Source tracking is a Bayesian approach to estimate the proportion of a given “sink” community sample that is comprised of OTUs from a potential “source” sample [37]. For this study, sources were deemed to be outdoor air, soil, and human-associated samples (skin, feces, mouth, urine). Broadly, outdoor air and unidentified sources dominated the sources for indoor air environments (Fig. 2 a); outdoor air averaged a mean proportion of 0.52 (range 0.003–0.98) while unknown averaged 0.43 (range 0.016–0.99). Skin was the next most identified source with a mean proportion of 0.03 (range 0–0.25). Indoor surface environments, compared to airborne assemblages, tended to be more strongly sourced from human-associated taxa, with an average proportion of skin of 0.17 (range 0–0.96), and outdoor air contributing a similar amount (0.14; range 0–0.95). In looking within indoor surface types, individual sources became more important. For example, urine and feces were observed to be a more dominant source in bathrooms compared to other areas (Fig. 2 a). Thus, from the biological perspective, source tracking results largely support the intuitive understanding of environment representing the most common source populations for microbial taxa that get dispersed indoors. These results also largely mirror what has been shown in individual studies (e.g., [9, 14, 17, 19, 32]).

Fig. 2
figure 2

Sources tracking of indoor environments. A subset of samples from each of the studies (see Table 1) was analyzed using the SourceTracker algorithm to apportion microbial sources for different “sinks” of indoor settings. Prominent sources were outdoor air, skin, soil, and laboratory kits (a), although the likelihood of identifying sources varied strongly by study. b Those studies that were more likely to have sources identified were those that originally included source environment samples (using their own sampling and laboratory methods—denoted by asterisk in the figure), contained samples that were more strongly sourced from skin, or targeted the same variable region as those in the source samples

Table 1 Studies included in this meta-analysis

From the perspective of combining studies in meta-analysis, our results suggest that site-specific sources may be particularly important for air environments (Fig. 2 b). Although limited in number, two studies of bacteria in indoor air also had outdoor air samples [15, 32], and one study of settled dust was also accompanied by localized outdoor source samples representing air [9]. For these studies, outdoor air accounted for a mean proportion of 0.59 compared to 0.14 for those studies without study-specific designed outdoor source samples. Another study conducted in the same building [19] as a previous study that did include specific outdoor air samples [32] also showed a high proportion of outdoor air as the source. Thus, generic outdoor air sources were less informative that site-specific ones, indicating that bacteria in outdoor air can be highly localized [15, 32]. Moreover, we also observed differences in the power of generic sources to identify sources depending on the target variable region (Fig. 2 b). Overall, this exercise suggests that processing even a few comparable outdoor samples alongside built environment samples may be much more effective for accurately identifying sources of indoor microbes versus analyses relying on a more extensive set of outdoor samples from another study.
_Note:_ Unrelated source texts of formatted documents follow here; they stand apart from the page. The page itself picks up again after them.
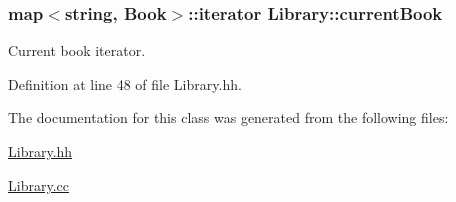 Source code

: \subsubsection[{\texorpdfstring{current\+Book}{currentBook}}]{\setlength{\rightskip}{0pt plus 5cm}map$<$string, {\bf Book}$>$\+::iterator Library\+::current\+Book\hspace{0.3cm}{\ttfamily [private]}}\hypertarget{class_library_a78a4071e8d610da671b3886c71900dae}{}\label{class_library_a78a4071e8d610da671b3886c71900dae}


Current book iterator. 



Definition at line 48 of file Library.\+hh.



The documentation for this class was generated from the following files\+:\begin{DoxyCompactItemize}
\item 
\hyperlink{_library_8hh}{Library.\+hh}\item 
\hyperlink{_library_8cc}{Library.\+cc}\end{DoxyCompactItemize}
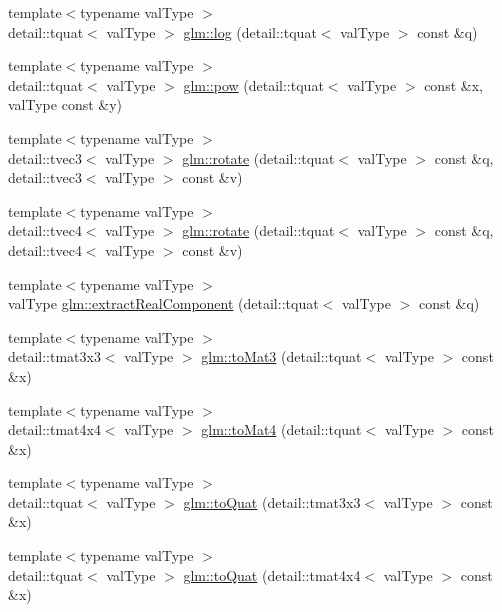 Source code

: \begin{DoxyCompactItemize}
\item 
{\footnotesize template$<$typename val\+Type $>$ }\\detail\+::tquat$<$ val\+Type $>$ \hyperlink{group__gtx__quaternion_ga68d8d03cc87b3980abec4d80534f3d8e}{glm\+::log} (detail\+::tquat$<$ val\+Type $>$ const \&q)
\item 
{\footnotesize template$<$typename val\+Type $>$ }\\detail\+::tquat$<$ val\+Type $>$ \hyperlink{group__gtx__quaternion_ga7765f7d8a3399af25f8bc7956a77c7b2}{glm\+::pow} (detail\+::tquat$<$ val\+Type $>$ const \&x, val\+Type const \&y)
\item 
{\footnotesize template$<$typename val\+Type $>$ }\\detail\+::tvec3$<$ val\+Type $>$ \hyperlink{group__gtx__quaternion_gad1ada3be83514169fed6054b4e68b5ca}{glm\+::rotate} (detail\+::tquat$<$ val\+Type $>$ const \&q, detail\+::tvec3$<$ val\+Type $>$ const \&v)
\item 
{\footnotesize template$<$typename val\+Type $>$ }\\detail\+::tvec4$<$ val\+Type $>$ \hyperlink{group__gtx__quaternion_ga765b903facf3c4e325cab32cba75d9be}{glm\+::rotate} (detail\+::tquat$<$ val\+Type $>$ const \&q, detail\+::tvec4$<$ val\+Type $>$ const \&v)
\item 
{\footnotesize template$<$typename val\+Type $>$ }\\val\+Type \hyperlink{group__gtx__quaternion_gaa4574d2111d8c55c0e5c531706c0e20d}{glm\+::extract\+Real\+Component} (detail\+::tquat$<$ val\+Type $>$ const \&q)
\item 
{\footnotesize template$<$typename val\+Type $>$ }\\detail\+::tmat3x3$<$ val\+Type $>$ \hyperlink{group__gtx__quaternion_gaae1a23ba337628402dbe68d6567a9444}{glm\+::to\+Mat3} (detail\+::tquat$<$ val\+Type $>$ const \&x)
\item 
{\footnotesize template$<$typename val\+Type $>$ }\\detail\+::tmat4x4$<$ val\+Type $>$ \hyperlink{group__gtx__quaternion_ga14c3426d79fe82b07cd1f3610a18d9f5}{glm\+::to\+Mat4} (detail\+::tquat$<$ val\+Type $>$ const \&x)
\item 
{\footnotesize template$<$typename val\+Type $>$ }\\detail\+::tquat$<$ val\+Type $>$ \hyperlink{group__gtx__quaternion_ga70cb5b2da64a17632dbf151dcfec0150}{glm\+::to\+Quat} (detail\+::tmat3x3$<$ val\+Type $>$ const \&x)
\item 
{\footnotesize template$<$typename val\+Type $>$ }\\detail\+::tquat$<$ val\+Type $>$ \hyperlink{group__gtx__quaternion_ga25b6237ccb6c4a69d57a181aac99aa43}{glm\+::to\+Quat} (detail\+::tmat4x4$<$ val\+Type $>$ const \&x)

\end{DoxyCompactItemize}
Technical variation in indoor microbiome studies

When considering all studies together in principal coordinate analyses, a strong study effect is the most clearly discernible pattern, particularly when taxonomic-based metrics of ecological distance are used (Additional file 1: Figure S1) rather than a phylogenetically informed metric (Fig. 3 a). While the results herein are presented based on UniFrac analysis, we discuss implications of this choice below. Clustering by study is perhaps unsurprising, since there are many opportunities for variations in sample collection in the built environment depending on the study question being addressed (Table 1). For example, across studies, samples were collected from such different building types as homes, classrooms, hospitals, and industrial settings. Collection material included swabs of surfaces, vacuumed floor dust, and air subjected to filtration. For studies using swab sampling, collections were from such varied surfaces as toilet seats, kitchen counters, and door trims, and the material of the swab itself also varied across studies. All measured experimental parameters had a significant effect on community composition. The factors with the largest explanatory power for bacterial communities were individual study (R 2 = 0.4; Fig. 3 a), geolocation, and specific sampling matrix (the physical sample type, e.g., dairy countertop versus toilet versus pillow, etc; R 2 = 0.38), as well as general sampling matrix (Fig. 3 b; source of the sequenced material differentiating air, surfaces, dust, and water; R 2 = 0.18), and the use of the building (Fig. 3 c; R 2 = 0.17). Individual studies were generally carried out in a single location with a single type of sampling method, so these top most explanatory variables were correlated with each other. For example, individual study were linked to geolocation (R 2 = 0.20) and building type (R 2 = 0.49). Thus, while we were able to reveal biological variation within the built environment, the inter-study variation hindered our ability to identify consistent mechanisms (e.g., biogeography and specific building operations).

Fig. 3
figure 3

Principal coordinate analysis (PCoA) of bacteria in the 16 “sink” studies in this meta-analysis. Communities are compared using the unweighted UniFrac distance metric. a Studies cluster generally by study identity, and the top ten indicator taxa (triangles) are indicative of human-associated bacteria as well as outdoor-derived taxa. b Bacterial community composition also tend to group by the matrix type (the physical sample type) as well as the way the building is used (c)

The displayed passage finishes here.